そんな危険地帯に訪れているのはこの国では3人しか存在しない魔導士の「マホ」と彼女の一番弟子である「エルマ」だった。二人は赤色のマントを身に付けながら火山の麓を歩き、山頂に向けて移動していた。
「ふむ、断熱性に優れるレッドウルフの毛皮で作られたこのマントを身に付けてもこの暑さ……もしも素肌ならば10秒も経過しないうちに火傷を負ってしまうのう」
「な、何が起きてるんでしょうか……以前に来た時よりも明らかに火山全体が熱を増しているように感じます。まさか、噴火の予兆では……」
「分からぬ。しかし、用心して進まなければならんな」
二人がこの場所に訪れたのは火山の調査のためであり、少し前からグマグ火山の近辺に存在する砦の兵士から王都に連絡が届いた。それはグマグ火山付近の魔物が急激に数を減らし、最近では全く見かけなくなったという。丁度マホも王都に赴いていた時にその報告を受け、グマグ火山の異変を知る。
世界中で魔物の増加による被害が多発しているにも関わらず、何故かこのグマグ火山付近では魔物が一切見当たらなくなったという事にマホは疑問を抱き、彼女は自ら調査に乗り出した。
今回の調査にはマホが連れてきたのはエルマだけであり、他の二人は同行していない。理由としてはグマグ火山の調査のために必要なレッドウルフの毛皮のマントを二人分しか用意できなかった。

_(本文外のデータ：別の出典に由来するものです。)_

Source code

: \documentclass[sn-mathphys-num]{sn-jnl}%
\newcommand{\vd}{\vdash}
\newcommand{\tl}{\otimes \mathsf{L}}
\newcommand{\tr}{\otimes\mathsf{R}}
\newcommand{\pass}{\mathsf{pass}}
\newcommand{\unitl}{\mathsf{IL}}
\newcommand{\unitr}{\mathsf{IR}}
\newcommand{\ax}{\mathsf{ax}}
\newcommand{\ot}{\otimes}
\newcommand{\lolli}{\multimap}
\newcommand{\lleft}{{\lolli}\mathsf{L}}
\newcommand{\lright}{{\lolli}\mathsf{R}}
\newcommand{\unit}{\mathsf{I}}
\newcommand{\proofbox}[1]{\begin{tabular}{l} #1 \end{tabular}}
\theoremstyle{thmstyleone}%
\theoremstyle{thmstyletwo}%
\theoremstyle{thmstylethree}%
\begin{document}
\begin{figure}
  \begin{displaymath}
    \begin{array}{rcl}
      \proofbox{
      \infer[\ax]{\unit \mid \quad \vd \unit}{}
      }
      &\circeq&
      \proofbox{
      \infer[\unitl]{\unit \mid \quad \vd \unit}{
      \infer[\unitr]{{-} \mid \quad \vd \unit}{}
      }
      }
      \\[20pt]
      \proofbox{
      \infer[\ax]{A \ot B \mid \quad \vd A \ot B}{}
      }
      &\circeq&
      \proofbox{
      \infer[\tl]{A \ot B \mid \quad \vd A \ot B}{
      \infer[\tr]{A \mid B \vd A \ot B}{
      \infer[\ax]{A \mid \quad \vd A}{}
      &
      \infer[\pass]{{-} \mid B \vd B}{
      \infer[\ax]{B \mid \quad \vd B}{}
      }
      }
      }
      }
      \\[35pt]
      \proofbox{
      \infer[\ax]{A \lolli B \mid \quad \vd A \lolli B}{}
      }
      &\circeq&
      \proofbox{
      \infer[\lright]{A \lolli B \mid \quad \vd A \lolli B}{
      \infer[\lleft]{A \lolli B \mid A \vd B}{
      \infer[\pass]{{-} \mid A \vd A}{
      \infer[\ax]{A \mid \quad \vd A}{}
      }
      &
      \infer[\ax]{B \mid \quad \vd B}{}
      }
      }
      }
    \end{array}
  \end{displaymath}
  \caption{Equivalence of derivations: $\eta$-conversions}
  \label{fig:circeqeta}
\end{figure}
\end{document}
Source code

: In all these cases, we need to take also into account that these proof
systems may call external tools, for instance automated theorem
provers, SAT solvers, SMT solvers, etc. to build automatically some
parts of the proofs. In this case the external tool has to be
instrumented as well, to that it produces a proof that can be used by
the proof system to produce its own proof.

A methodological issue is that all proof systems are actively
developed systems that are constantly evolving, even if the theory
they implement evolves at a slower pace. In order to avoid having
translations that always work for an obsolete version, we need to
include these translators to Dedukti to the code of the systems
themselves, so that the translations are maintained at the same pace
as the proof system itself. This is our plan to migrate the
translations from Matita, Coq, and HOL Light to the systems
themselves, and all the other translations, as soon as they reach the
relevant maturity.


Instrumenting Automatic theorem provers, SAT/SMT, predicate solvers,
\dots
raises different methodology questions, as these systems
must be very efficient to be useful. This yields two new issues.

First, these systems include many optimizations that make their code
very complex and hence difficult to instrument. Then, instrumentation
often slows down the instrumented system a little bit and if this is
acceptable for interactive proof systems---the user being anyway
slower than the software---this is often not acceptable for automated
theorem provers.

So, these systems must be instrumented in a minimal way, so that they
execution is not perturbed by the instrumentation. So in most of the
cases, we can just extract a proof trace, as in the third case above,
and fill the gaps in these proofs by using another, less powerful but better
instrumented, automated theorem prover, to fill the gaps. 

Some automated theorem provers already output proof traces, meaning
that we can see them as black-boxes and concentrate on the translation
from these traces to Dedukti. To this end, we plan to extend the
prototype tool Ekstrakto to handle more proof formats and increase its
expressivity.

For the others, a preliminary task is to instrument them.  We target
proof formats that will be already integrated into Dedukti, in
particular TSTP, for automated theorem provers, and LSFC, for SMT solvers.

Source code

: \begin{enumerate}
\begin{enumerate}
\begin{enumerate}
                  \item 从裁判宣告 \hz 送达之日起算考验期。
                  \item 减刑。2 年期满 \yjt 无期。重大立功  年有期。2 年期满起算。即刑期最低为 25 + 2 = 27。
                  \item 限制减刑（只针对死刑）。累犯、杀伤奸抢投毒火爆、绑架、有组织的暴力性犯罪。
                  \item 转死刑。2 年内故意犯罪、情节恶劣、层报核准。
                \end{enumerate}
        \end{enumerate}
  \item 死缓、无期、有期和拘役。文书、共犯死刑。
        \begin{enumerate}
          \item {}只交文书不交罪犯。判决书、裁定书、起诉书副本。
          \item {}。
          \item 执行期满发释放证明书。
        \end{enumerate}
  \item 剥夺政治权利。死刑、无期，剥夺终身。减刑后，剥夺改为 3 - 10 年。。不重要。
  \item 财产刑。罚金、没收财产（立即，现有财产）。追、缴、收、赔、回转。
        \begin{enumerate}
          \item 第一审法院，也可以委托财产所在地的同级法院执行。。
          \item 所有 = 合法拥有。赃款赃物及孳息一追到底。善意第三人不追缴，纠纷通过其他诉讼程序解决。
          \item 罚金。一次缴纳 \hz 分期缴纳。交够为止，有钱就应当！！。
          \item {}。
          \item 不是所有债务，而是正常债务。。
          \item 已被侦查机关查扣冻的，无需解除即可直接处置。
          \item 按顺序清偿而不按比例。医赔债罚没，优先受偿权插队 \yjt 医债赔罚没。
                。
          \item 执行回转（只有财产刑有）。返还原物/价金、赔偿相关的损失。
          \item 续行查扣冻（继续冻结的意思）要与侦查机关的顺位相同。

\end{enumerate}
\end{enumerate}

だからこそマホは弟子たちの中では自分に忠実で実力も確かなエルマだけを同行させる。
「ふむ……山頂に近付く程に温度が上がっておるな」
「老師、これは普通ではありません。高い所に移動すれば気温が下がるのが当たり前なのに逆に上昇するなんて……」
「うむ、逆に言えば山頂の方で何かが起きているのかもしれん……ここから先は気を付けて進むぞ」
「はい……」
二人は水分補給を怠らずに山頂へ向けて移動を開始しようとした時、ここで二人は地面に大きな窪みを発見した。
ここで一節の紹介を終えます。